The Sahara is also known for eating "maru and meat," or rice and meat without any preservatives or other additives. This pure Sahrawi dish is made in a very simple traditional method with either camel or goat.

This traditional dish is cooked by "margin," in which the meat and some fat are fried thoroughly, then water and salt are added, and finally the rice to make it ready to eat. Some people prefer to add ghee to make it tastier.

The "tidkit" or "tishtar" meal is another traditional dish that inhabitants of the southern provinces like to prepare with camel meat. After slaughtering a head of camels and dividing it among the families, Sahrawis preserve meat for a long period, cut it in the form of ropes, and then isolate it from the grease.
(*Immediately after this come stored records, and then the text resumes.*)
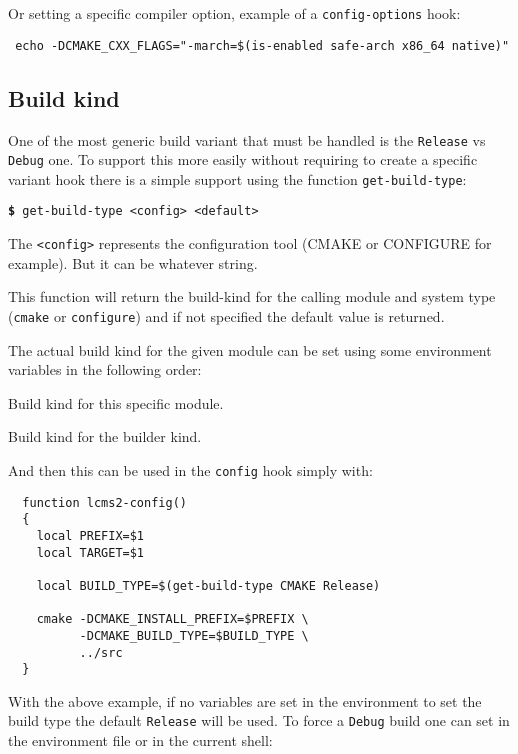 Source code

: \documentclass[a4paper,12pt,twoside]{article}
\newcommand{\code}[1]{\texttt{#1}}
\newcommand{\cmd}[1]{\tabto{1cm}\hspace{0.5cm}\texttt{\textbf{\$} #1}}
\begin{document}
Or setting a specific compiler option, example of a \code{config-options} hook:

\begin{lstlisting}
 echo -DCMAKE_CXX_FLAGS="-march=$(is-enabled safe-arch x86_64 native)"
\end{lstlisting}

\subsection{Build kind}
 

One of the most generic build variant that must be handled is the \code{Release} vs \code{Debug} one. To support this more easily without requiring to create a specific variant hook there is a simple support using the function \code{get-build-type}:

\cmd{get-build-type <config> <default>}

The \code{<config>} represents the configuration tool (CMAKE or CONFIGURE for example). But it can be whatever string.

This function will return the build-kind for the calling module and system type (\code{cmake} or \code{configure}) and if not specified the default value is returned.

The actual build kind for the given module can be set using some environment variables in the following order:

\begin{description}[style=nextline]
	\item [SCBI\_<module>\_BUILD\_TYPE] Build kind for this specific module.
	\item [SCBI\_<CONFIG>\_BUILD\_TYPE] Build kind for the builder kind.
\end{description}

And then this can be used in the \code{config} hook simply with:

\begin{lstlisting}
  function lcms2-config()
  {
    local PREFIX=$1
    local TARGET=$1

    local BUILD_TYPE=$(get-build-type CMAKE Release)

    cmake -DCMAKE_INSTALL_PREFIX=$PREFIX \
          -DCMAKE_BUILD_TYPE=$BUILD_TYPE \
          ../src
  }
\end{lstlisting}

With the above example, if no variables are set in the environment to set the build type the default \code{Release} will be used. To force a \code{Debug} build one can set in the environment file or in the current shell:
\end{document}
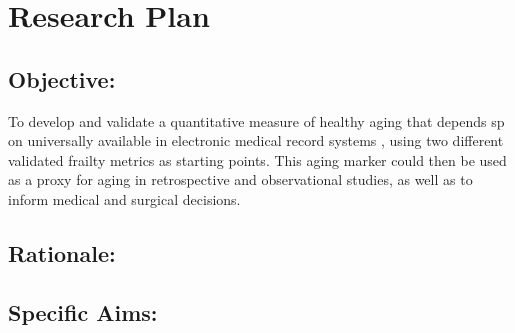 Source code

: \section{Research Plan }\label{research-plan}


\subsection{Objective:}\label{objective}
  
To develop and validate a quantitative measure of healthy aging that depends sp on universally available in electronic medical record systems ,
using two different validated frailty metrics as starting points. This
aging marker could then be used as a proxy for aging in retrospective
and observational studies, as well as to inform medical and surgical
decisions.


\subsection{Rationale:}\label{rationale}

\subsection{Specific Aims:}\label{specific-aims}
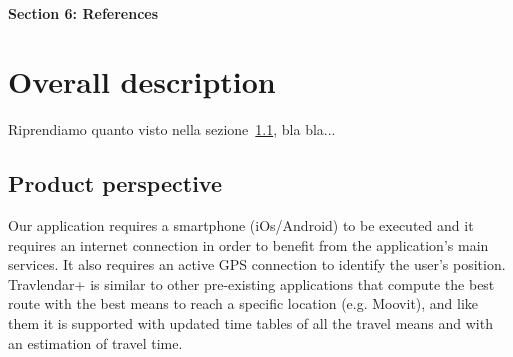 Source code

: \documentclass[12pt,titlepage]{article}
\begin{document}
\paragraph{Section 6: References}
\pagebreak

\section{Overall description}\label{sec:crit}

Riprendiamo quanto visto nella sezione~\ref{sec:mod1}, bla bla...
\subsection{Product perspective}\label{sec:mod1}
Our application requires a smartphone (iOs/Android) to be executed and it requires an internet connection in order to benefit from the application's main services.
It also requires an active GPS connection to identify the user's position. 
Travlendar+ is similar to other pre-existing applications that compute the best route with the best means to reach a specific location (e.g. Moovit), and like them it is supported with updated time tables of all the travel means and with an estimation of travel time. 
\end{document}
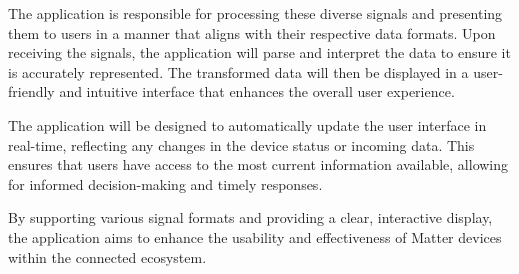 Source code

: \documentclass[conference]{IEEEtran}
\begin{document}
\begin{enumerate}[itemsep=2ex, parsep=1ex]
	      The application is responsible for processing these diverse signals and presenting
	      them to users in a manner that aligns with their respective data formats.
	      Upon receiving the signals, the application will parse and interpret the data
	      to ensure it is accurately represented. The transformed data will then be
	      displayed in a user-friendly and intuitive interface that enhances the
	      overall user experience.
	      	      	      
	      The application will be designed to automatically update the user
	      interface in real-time, reflecting any changes in the device status or incoming
	      data. This ensures that users have access to the most current information
	      available, allowing for informed decision-making and timely responses.
	      	      	      
	      By supporting various signal formats and providing a clear, interactive
	      display, the application aims to enhance the usability and effectiveness of
	      Matter devices within the connected ecosystem.
\end{enumerate}
\end{document}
The meat is then dried by directly exposing it to the sun's heat, and after it has dried completely, it is placed in special bags. 

The "tidkit" is not ready until the dried meat is cooked with a little water on a low fire, then ground until it resembles the shape of a dough, then a little water (broth) is added to it, and some specific fat may be added too.

Couscous is another popular traditional meal in the Sahara region. Although Sahrawi couscous is very similar to the original Moroccan couscous, some of them prefer it without meat, which they call "al-ghabba" couscous. This pure Sahrawi couscous is prepared by twisting the dried barley flour cooked on the water vapor and mixing it with only camel milk and sugar.